SunGard Data Services on Monday announced that its board of directors has approved a US$11.3 billion buyout offer from seven investment firms.
According to SunGard, the seven-firm consortium includes Silver Lake Partners, Kohlberg Kravis Roberts & Co., Bain Capital, The Blackstone Group, Goldman Sachs Capital Partners, Providence Equity Partners and Texas Pacific Group. Word of the coming sale first emerged a week ago.
Cristobal Conde, president and chief executive officer of SunGard, said in a statement that the deal represents an endorsement the company's business model and financial strength and that SunGard's executive management will remain intact for now.
Conde added that the plan is not to lay off any employees. The investment firms "have a long-term view towards growing the businesses in which they invest and an excellent track record of working in partnership with management to build great companies," he said.
However, many analysts and users alike believe that the company will be broken up and sold off as separate businesses. Those individual spin-offs could include SunGard's many software and processing businesses or its disaster recovery and business continuity services, which offer managed hosting of storage, data security, records management and disaster recovery. The company currently has operations in 60 locations.

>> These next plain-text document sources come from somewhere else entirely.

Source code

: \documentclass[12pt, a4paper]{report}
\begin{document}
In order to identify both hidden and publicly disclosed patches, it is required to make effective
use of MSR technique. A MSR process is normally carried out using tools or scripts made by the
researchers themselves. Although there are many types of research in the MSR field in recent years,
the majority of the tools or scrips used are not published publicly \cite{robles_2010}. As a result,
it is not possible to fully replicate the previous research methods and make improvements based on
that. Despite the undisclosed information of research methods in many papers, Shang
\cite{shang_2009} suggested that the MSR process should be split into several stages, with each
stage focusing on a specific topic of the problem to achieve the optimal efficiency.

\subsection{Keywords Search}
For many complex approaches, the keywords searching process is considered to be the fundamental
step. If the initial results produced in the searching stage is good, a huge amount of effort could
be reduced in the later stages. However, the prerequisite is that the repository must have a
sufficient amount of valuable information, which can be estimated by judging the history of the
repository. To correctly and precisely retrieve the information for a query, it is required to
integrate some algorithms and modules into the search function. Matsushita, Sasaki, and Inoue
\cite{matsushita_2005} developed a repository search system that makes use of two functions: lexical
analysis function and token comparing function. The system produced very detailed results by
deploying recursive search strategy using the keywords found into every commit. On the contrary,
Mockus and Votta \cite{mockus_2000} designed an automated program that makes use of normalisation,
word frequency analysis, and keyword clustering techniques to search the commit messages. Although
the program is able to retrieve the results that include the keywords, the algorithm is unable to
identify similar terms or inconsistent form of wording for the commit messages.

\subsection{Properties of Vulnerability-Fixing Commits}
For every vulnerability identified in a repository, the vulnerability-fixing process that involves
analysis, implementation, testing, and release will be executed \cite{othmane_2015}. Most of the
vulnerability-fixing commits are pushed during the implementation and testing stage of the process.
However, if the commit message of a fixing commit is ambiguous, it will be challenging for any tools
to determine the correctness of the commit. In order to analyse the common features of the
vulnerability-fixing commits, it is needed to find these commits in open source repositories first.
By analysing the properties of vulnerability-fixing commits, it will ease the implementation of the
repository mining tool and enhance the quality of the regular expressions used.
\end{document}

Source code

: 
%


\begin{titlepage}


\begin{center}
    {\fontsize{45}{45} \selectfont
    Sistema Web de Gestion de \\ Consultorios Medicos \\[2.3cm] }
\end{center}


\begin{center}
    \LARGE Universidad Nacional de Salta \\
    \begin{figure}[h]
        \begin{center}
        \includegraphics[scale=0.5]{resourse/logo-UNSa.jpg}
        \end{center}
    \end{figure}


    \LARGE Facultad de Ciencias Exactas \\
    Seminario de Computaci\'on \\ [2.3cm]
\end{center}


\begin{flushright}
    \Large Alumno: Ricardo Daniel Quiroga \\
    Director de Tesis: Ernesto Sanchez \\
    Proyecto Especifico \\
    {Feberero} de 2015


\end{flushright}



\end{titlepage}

"These private equity firms are not looking to make this huge investment in the company just so that it can carry on the way it is," said Octavio Marenzi, managing director of Celent Communications, a US-based financial services consultancy. "The only thing that applies is breaking this company up and selling it off."
Marenzi said SunGard is well positioned to be sold off as separate companies because it currently operates its many businesses as separate entities and its services and applications are not highly integrated. He also said the buyout doesn't represent a larger market trend of companies moving away from outsourced services. SunGard last year saw a 20 per cent increase in revenue; it currently has 64 software products.
The consortium plans to pay for SunGard with US$3.5 billion of its own money and will finance the rest.
"That's a pretty big leveraged buyout. It's going to be interesting to see what they actually do with this thing and how quickly they'll do it," Marenzi said.
SunGard said that it would drop earlier plans to split off its disaster recovery business from its software and processing business, a move it announced last year but had yet to complete. The company also said that its headquarters will remain in Wayne, Pennsylvania.